**What is required**
Which lines run from the line with "для реальных проектов." through the line with "## 🌐 Онлайн-курсы" in the entries below? Print them exactly, both ends included, and nothing more.

**Data supplied**
■ ■ ■ ■ ■ ■ ■

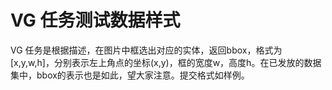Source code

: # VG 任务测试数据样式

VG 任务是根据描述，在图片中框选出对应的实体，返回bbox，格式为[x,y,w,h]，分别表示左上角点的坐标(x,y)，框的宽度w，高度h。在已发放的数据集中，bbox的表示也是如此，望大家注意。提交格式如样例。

■ ■ ■ ■ ■ ■ ■

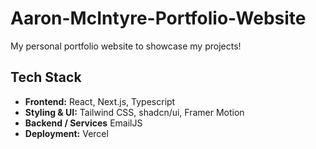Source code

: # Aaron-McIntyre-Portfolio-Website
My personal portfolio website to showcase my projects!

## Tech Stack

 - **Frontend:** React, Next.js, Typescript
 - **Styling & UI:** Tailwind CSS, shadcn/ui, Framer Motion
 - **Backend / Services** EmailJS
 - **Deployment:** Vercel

■ ■ ■ ■ ■ ■ ■

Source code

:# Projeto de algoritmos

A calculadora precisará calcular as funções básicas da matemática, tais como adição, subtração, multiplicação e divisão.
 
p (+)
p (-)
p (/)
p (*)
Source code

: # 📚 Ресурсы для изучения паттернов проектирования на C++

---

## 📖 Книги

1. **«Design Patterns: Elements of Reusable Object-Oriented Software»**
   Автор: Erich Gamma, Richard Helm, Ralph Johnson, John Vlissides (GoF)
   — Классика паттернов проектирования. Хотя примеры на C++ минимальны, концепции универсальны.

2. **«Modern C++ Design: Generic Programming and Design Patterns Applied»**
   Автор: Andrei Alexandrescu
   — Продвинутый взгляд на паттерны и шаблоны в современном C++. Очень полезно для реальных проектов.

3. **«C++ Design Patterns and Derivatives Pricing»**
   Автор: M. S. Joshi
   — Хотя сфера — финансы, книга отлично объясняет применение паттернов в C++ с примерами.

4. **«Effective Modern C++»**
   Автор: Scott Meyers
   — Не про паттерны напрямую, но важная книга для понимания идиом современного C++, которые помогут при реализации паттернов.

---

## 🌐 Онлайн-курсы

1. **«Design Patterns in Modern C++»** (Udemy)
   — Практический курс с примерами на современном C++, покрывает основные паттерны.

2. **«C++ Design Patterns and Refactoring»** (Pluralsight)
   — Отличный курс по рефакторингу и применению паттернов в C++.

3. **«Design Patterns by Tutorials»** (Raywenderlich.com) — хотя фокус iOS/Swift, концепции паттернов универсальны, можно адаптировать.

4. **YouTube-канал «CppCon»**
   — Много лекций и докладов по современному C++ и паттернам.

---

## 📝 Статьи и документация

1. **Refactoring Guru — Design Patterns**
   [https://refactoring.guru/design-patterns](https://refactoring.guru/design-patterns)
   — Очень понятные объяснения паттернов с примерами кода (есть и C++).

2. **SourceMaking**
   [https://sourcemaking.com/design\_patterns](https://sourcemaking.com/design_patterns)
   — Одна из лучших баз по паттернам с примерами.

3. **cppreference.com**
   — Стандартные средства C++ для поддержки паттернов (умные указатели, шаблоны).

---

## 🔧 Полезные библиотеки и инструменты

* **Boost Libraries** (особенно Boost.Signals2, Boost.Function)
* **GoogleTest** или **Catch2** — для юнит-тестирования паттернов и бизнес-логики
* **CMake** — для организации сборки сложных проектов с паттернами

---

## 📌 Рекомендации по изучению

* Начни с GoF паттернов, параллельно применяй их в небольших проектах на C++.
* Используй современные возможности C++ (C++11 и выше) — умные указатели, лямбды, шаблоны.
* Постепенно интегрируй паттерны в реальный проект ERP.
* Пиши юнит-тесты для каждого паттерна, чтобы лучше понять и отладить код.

■ ■ ■ ■ ■ ■ ■

**Result of this exercise**
   — Продвинутый взгляд на паттерны и шаблоны в современном C++. Очень полезно для реальных проектов.

3. **«C++ Design Patterns and Derivatives Pricing»**
   Автор: M. S. Joshi
   — Хотя сфера — финансы, книга отлично объясняет применение паттернов в C++ с примерами.

4. **«Effective Modern C++»**
   Автор: Scott Meyers
   — Не про паттерны напрямую, но важная книга для понимания идиом современного C++, которые помогут при реализации паттернов.

---

## 🌐 Онлайн-курсы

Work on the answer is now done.